In your answer, print every record exactly as it is written.

■ Extracted information:

◆ ◆ ◆

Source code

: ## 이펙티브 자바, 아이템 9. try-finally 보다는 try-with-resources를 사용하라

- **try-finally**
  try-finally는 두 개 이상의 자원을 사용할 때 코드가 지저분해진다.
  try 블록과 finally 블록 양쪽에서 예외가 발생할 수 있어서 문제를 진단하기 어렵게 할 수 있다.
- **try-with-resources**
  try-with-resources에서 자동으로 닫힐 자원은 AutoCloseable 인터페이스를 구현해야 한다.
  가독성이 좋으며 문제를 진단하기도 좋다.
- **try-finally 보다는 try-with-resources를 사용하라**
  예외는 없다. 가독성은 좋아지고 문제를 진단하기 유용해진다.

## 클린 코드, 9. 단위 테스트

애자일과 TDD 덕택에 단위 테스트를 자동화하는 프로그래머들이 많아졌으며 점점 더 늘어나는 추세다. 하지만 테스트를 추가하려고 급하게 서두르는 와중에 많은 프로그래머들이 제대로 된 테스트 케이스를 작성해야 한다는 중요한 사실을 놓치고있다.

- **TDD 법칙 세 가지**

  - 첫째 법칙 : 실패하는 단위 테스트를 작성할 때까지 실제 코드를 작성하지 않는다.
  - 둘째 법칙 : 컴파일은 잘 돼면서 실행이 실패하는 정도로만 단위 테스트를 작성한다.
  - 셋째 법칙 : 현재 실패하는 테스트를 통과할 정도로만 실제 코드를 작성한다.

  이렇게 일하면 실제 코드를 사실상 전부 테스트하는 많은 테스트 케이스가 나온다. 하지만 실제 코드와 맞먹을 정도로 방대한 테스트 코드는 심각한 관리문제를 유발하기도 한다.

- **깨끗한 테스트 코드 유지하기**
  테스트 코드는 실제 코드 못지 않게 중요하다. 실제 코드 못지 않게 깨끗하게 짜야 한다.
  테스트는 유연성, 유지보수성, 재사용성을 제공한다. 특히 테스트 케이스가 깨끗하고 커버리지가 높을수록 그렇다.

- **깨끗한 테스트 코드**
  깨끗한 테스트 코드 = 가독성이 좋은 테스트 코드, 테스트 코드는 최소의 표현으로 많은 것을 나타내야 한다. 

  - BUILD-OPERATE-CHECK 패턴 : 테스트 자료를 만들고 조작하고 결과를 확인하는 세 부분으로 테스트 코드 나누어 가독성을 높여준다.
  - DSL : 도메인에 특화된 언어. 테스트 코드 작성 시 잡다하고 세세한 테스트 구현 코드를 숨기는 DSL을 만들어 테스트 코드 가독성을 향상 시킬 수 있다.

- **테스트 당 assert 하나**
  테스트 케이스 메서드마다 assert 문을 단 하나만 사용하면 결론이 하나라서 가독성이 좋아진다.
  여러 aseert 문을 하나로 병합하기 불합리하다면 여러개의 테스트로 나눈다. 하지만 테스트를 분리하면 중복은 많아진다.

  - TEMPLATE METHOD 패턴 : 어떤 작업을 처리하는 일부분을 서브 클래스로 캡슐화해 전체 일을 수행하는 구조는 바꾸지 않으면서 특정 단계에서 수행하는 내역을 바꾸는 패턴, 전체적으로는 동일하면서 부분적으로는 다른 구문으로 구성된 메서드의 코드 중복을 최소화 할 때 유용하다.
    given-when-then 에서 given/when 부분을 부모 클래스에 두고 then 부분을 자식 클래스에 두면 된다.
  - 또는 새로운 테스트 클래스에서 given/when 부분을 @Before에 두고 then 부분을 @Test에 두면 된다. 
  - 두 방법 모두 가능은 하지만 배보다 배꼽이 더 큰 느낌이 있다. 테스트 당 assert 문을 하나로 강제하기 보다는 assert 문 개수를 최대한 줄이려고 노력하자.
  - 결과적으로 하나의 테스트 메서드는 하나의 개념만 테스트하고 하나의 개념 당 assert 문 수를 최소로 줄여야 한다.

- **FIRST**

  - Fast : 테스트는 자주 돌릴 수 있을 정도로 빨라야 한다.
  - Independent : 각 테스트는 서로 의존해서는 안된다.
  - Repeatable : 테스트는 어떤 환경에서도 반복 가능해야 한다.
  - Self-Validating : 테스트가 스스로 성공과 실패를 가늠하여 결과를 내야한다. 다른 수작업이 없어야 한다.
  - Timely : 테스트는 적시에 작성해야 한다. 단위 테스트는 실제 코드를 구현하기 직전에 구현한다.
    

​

◆ ◆ ◆

■ Written answer:
Source code

: ## 이펙티브 자바, 아이템 9. try-finally 보다는 try-with-resources를 사용하라

- **try-finally**
  try-finally는 두 개 이상의 자원을 사용할 때 코드가 지저분해진다.
  try 블록과 finally 블록 양쪽에서 예외가 발생할 수 있어서 문제를 진단하기 어렵게 할 수 있다.
- **try-with-resources**
  try-with-resources에서 자동으로 닫힐 자원은 AutoCloseable 인터페이스를 구현해야 한다.
  가독성이 좋으며 문제를 진단하기도 좋다.
- **try-finally 보다는 try-with-resources를 사용하라**
  예외는 없다. 가독성은 좋아지고 문제를 진단하기 유용해진다.

## 클린 코드, 9. 단위 테스트

애자일과 TDD 덕택에 단위 테스트를 자동화하는 프로그래머들이 많아졌으며 점점 더 늘어나는 추세다. 하지만 테스트를 추가하려고 급하게 서두르는 와중에 많은 프로그래머들이 제대로 된 테스트 케이스를 작성해야 한다는 중요한 사실을 놓치고있다.

- **TDD 법칙 세 가지**

  - 첫째 법칙 : 실패하는 단위 테스트를 작성할 때까지 실제 코드를 작성하지 않는다.
  - 둘째 법칙 : 컴파일은 잘 돼면서 실행이 실패하는 정도로만 단위 테스트를 작성한다.
  - 셋째 법칙 : 현재 실패하는 테스트를 통과할 정도로만 실제 코드를 작성한다.

  이렇게 일하면 실제 코드를 사실상 전부 테스트하는 많은 테스트 케이스가 나온다. 하지만 실제 코드와 맞먹을 정도로 방대한 테스트 코드는 심각한 관리문제를 유발하기도 한다.

- **깨끗한 테스트 코드 유지하기**
  테스트 코드는 실제 코드 못지 않게 중요하다. 실제 코드 못지 않게 깨끗하게 짜야 한다.
  테스트는 유연성, 유지보수성, 재사용성을 제공한다. 특히 테스트 케이스가 깨끗하고 커버리지가 높을수록 그렇다.

- **깨끗한 테스트 코드**
  깨끗한 테스트 코드 = 가독성이 좋은 테스트 코드, 테스트 코드는 최소의 표현으로 많은 것을 나타내야 한다. 

  - BUILD-OPERATE-CHECK 패턴 : 테스트 자료를 만들고 조작하고 결과를 확인하는 세 부분으로 테스트 코드 나누어 가독성을 높여준다.
  - DSL : 도메인에 특화된 언어. 테스트 코드 작성 시 잡다하고 세세한 테스트 구현 코드를 숨기는 DSL을 만들어 테스트 코드 가독성을 향상 시킬 수 있다.

- **테스트 당 assert 하나**
  테스트 케이스 메서드마다 assert 문을 단 하나만 사용하면 결론이 하나라서 가독성이 좋아진다.
  여러 aseert 문을 하나로 병합하기 불합리하다면 여러개의 테스트로 나눈다. 하지만 테스트를 분리하면 중복은 많아진다.

  - TEMPLATE METHOD 패턴 : 어떤 작업을 처리하는 일부분을 서브 클래스로 캡슐화해 전체 일을 수행하는 구조는 바꾸지 않으면서 특정 단계에서 수행하는 내역을 바꾸는 패턴, 전체적으로는 동일하면서 부분적으로는 다른 구문으로 구성된 메서드의 코드 중복을 최소화 할 때 유용하다.
    given-when-then 에서 given/when 부분을 부모 클래스에 두고 then 부분을 자식 클래스에 두면 된다.
  - 또는 새로운 테스트 클래스에서 given/when 부분을 @Before에 두고 then 부분을 @Test에 두면 된다. 
  - 두 방법 모두 가능은 하지만 배보다 배꼽이 더 큰 느낌이 있다. 테스트 당 assert 문을 하나로 강제하기 보다는 assert 문 개수를 최대한 줄이려고 노력하자.
  - 결과적으로 하나의 테스트 메서드는 하나의 개념만 테스트하고 하나의 개념 당 assert 문 수를 최소로 줄여야 한다.

- **FIRST**

  - Fast : 테스트는 자주 돌릴 수 있을 정도로 빨라야 한다.
  - Independent : 각 테스트는 서로 의존해서는 안된다.
  - Repeatable : 테스트는 어떤 환경에서도 반복 가능해야 한다.
  - Self-Validating : 테스트가 스스로 성공과 실패를 가늠하여 결과를 내야한다. 다른 수작업이 없어야 한다.
  - Timely : 테스트는 적시에 작성해야 한다. 단위 테스트는 실제 코드를 구현하기 직전에 구현한다.
    

​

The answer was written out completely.